Your answer should be the lines of the material that include the word "plugins".

= = = = =

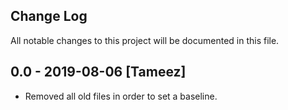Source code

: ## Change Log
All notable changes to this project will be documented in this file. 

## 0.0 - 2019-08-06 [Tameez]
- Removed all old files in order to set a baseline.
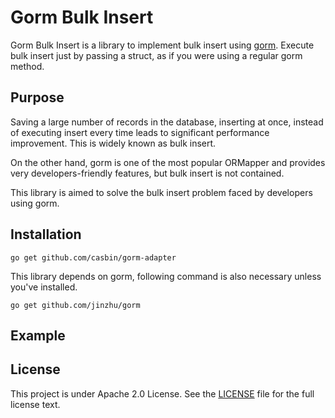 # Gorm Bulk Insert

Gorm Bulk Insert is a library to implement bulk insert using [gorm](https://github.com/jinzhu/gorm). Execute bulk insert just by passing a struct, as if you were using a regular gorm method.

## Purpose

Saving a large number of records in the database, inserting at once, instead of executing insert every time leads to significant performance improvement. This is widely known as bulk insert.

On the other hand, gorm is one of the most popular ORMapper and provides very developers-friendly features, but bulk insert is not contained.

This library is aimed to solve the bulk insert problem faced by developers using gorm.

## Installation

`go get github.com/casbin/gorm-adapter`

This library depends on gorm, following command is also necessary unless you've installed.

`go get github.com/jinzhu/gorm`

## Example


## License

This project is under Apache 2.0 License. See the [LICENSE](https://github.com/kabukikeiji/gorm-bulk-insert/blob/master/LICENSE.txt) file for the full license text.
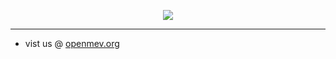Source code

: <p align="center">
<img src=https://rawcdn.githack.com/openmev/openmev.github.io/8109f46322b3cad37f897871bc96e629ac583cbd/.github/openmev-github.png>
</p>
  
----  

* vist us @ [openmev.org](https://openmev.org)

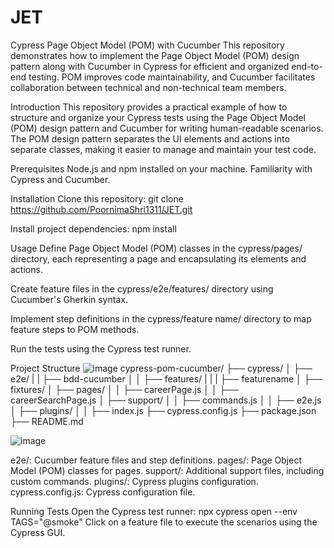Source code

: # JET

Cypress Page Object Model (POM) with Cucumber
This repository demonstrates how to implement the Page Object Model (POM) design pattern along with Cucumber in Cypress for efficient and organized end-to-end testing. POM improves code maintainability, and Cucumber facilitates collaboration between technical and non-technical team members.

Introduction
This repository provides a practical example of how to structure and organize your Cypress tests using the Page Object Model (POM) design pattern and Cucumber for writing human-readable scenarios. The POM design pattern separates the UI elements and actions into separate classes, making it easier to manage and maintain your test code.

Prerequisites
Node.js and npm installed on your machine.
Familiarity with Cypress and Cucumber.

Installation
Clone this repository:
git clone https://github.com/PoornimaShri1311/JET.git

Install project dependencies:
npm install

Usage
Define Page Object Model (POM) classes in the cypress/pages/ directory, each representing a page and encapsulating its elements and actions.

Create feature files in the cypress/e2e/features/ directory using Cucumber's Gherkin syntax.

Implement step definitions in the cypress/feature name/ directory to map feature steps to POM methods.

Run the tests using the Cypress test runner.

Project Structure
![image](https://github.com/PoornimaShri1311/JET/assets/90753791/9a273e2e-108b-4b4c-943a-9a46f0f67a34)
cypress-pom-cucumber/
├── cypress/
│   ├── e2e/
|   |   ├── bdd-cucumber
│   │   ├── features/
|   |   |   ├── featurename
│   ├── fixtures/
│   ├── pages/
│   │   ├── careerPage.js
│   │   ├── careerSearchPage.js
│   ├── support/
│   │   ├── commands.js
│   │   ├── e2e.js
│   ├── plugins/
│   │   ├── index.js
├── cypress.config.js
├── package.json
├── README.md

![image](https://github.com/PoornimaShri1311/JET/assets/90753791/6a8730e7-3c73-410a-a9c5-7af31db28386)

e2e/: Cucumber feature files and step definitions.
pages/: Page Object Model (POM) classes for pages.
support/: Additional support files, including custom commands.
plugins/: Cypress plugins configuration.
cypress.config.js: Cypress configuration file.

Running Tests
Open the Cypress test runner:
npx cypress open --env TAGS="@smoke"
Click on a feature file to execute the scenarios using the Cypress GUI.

= = = = =

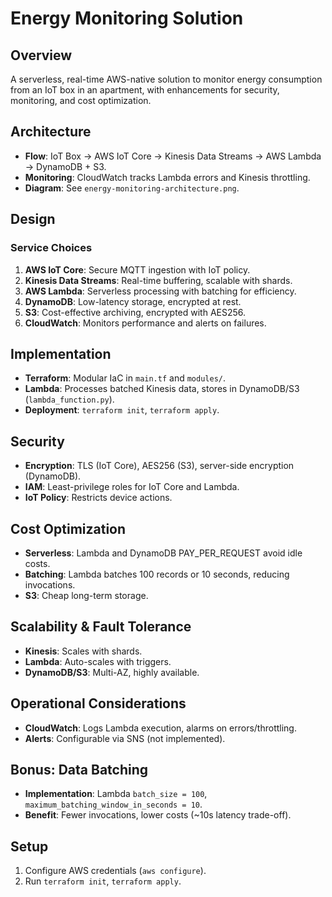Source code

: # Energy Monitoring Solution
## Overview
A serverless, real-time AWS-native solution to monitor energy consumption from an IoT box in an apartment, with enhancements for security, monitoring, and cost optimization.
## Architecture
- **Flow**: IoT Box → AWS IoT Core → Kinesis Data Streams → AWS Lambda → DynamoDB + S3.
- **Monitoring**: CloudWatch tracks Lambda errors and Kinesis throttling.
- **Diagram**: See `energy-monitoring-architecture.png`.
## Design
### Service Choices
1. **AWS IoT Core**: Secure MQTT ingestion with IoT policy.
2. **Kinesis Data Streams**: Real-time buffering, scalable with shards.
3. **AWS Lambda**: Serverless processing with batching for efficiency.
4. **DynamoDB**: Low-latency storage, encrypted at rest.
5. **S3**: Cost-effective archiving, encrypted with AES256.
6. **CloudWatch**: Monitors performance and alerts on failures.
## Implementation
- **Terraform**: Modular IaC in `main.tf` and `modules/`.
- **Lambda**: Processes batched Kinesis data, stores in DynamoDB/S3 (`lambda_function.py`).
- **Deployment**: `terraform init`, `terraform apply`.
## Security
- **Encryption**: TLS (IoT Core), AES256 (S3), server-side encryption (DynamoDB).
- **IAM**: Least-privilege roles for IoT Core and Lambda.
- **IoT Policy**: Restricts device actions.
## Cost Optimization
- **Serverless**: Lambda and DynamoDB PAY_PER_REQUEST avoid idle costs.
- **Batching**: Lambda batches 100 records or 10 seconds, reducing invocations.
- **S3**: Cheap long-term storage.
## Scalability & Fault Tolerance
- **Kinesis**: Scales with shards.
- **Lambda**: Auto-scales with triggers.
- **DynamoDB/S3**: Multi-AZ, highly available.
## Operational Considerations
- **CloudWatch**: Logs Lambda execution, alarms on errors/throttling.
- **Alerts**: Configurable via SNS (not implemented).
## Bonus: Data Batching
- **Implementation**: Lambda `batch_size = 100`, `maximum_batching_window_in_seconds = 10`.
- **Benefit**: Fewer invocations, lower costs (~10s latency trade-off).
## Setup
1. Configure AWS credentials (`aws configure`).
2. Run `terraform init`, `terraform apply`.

= = = = =

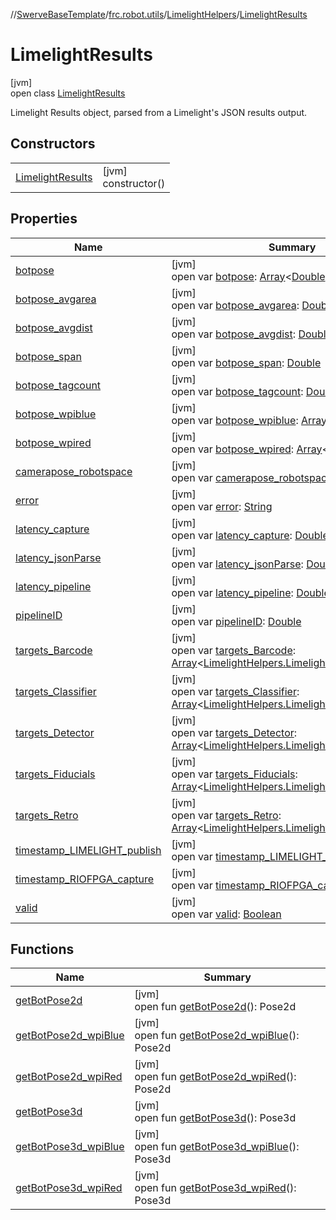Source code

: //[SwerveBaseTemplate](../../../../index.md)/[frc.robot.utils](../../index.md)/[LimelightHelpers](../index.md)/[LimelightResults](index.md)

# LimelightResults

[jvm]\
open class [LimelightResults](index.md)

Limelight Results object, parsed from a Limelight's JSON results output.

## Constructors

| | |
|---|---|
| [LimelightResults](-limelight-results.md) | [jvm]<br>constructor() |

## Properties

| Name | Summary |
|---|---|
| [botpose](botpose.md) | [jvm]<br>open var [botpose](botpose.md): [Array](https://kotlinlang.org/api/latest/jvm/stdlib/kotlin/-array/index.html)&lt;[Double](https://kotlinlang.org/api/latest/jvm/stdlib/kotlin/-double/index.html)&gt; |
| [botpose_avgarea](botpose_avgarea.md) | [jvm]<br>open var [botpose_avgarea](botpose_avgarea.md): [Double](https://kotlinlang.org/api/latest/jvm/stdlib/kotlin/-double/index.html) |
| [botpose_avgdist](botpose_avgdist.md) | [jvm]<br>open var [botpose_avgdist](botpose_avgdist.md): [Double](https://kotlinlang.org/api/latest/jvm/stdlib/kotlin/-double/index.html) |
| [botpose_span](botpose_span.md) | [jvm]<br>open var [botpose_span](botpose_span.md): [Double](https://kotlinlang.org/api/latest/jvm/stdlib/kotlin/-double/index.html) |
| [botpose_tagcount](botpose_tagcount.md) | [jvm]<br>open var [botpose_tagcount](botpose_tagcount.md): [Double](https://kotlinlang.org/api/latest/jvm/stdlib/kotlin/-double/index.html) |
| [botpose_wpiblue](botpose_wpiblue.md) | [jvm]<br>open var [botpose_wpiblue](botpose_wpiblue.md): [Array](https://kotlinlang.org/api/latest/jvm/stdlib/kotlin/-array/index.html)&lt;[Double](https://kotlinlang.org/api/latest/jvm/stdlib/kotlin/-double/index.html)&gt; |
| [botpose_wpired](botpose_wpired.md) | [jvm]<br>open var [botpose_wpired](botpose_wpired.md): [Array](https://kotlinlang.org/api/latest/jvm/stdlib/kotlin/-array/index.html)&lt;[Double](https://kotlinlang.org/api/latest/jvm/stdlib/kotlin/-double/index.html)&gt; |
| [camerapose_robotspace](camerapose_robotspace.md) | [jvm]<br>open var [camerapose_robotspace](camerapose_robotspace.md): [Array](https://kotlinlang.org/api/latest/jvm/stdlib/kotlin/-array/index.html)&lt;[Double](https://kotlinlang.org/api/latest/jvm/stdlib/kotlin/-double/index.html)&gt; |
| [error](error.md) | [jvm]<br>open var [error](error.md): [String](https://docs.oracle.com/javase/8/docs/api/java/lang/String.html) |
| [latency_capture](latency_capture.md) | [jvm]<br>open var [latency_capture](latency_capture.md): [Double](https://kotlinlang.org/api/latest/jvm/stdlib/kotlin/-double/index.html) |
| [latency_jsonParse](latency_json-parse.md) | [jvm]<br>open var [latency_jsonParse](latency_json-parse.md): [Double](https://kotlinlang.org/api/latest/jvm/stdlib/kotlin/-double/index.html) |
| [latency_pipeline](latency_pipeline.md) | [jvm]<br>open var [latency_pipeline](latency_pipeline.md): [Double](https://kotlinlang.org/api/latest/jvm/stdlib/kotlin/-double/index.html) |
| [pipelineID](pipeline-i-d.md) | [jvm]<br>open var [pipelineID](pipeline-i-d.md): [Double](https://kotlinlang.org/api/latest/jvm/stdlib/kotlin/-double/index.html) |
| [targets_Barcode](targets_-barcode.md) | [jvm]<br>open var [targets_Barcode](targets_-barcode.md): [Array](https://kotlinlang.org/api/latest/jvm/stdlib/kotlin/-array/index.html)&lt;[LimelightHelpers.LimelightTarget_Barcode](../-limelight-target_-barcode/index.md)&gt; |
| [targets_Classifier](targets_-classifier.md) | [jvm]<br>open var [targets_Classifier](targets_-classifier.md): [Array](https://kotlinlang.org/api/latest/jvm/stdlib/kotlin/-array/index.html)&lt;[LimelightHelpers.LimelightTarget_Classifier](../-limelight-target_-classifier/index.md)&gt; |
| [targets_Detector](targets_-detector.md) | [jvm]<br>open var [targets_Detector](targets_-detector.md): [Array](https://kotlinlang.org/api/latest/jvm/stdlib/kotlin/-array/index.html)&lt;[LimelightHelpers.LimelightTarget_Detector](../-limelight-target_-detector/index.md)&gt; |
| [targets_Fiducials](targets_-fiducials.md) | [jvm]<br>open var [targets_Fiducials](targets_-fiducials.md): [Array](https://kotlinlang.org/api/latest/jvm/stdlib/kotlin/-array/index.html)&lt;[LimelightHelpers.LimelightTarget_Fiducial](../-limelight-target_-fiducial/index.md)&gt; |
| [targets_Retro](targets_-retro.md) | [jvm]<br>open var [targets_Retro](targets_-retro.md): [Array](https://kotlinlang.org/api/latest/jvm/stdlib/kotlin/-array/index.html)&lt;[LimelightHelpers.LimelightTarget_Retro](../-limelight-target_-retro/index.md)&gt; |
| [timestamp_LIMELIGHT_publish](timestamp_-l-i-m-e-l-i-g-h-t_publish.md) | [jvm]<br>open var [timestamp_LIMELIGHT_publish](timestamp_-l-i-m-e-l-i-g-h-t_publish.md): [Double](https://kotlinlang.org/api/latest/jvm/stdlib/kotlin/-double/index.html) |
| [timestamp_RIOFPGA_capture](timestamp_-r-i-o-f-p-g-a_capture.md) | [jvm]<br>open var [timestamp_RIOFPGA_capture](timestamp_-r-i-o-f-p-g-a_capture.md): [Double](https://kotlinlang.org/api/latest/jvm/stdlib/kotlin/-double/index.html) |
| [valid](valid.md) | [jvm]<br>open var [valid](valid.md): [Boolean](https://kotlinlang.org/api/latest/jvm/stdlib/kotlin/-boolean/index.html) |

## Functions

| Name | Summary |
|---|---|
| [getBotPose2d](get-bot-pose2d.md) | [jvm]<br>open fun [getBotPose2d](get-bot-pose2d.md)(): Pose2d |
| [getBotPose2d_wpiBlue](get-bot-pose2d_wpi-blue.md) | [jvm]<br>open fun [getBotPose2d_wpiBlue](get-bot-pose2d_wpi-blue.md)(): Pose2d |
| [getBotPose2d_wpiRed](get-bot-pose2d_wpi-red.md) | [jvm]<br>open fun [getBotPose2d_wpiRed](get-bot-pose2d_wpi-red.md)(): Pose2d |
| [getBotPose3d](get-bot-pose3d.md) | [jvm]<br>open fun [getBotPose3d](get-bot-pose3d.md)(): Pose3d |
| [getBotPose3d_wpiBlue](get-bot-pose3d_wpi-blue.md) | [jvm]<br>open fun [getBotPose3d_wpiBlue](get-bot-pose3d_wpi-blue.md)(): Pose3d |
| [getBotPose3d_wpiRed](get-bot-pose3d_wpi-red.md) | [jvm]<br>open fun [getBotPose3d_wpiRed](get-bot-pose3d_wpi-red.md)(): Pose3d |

= = = = =

(Finished exercise):
│   ├── plugins/
plugins/: Cypress plugins configuration.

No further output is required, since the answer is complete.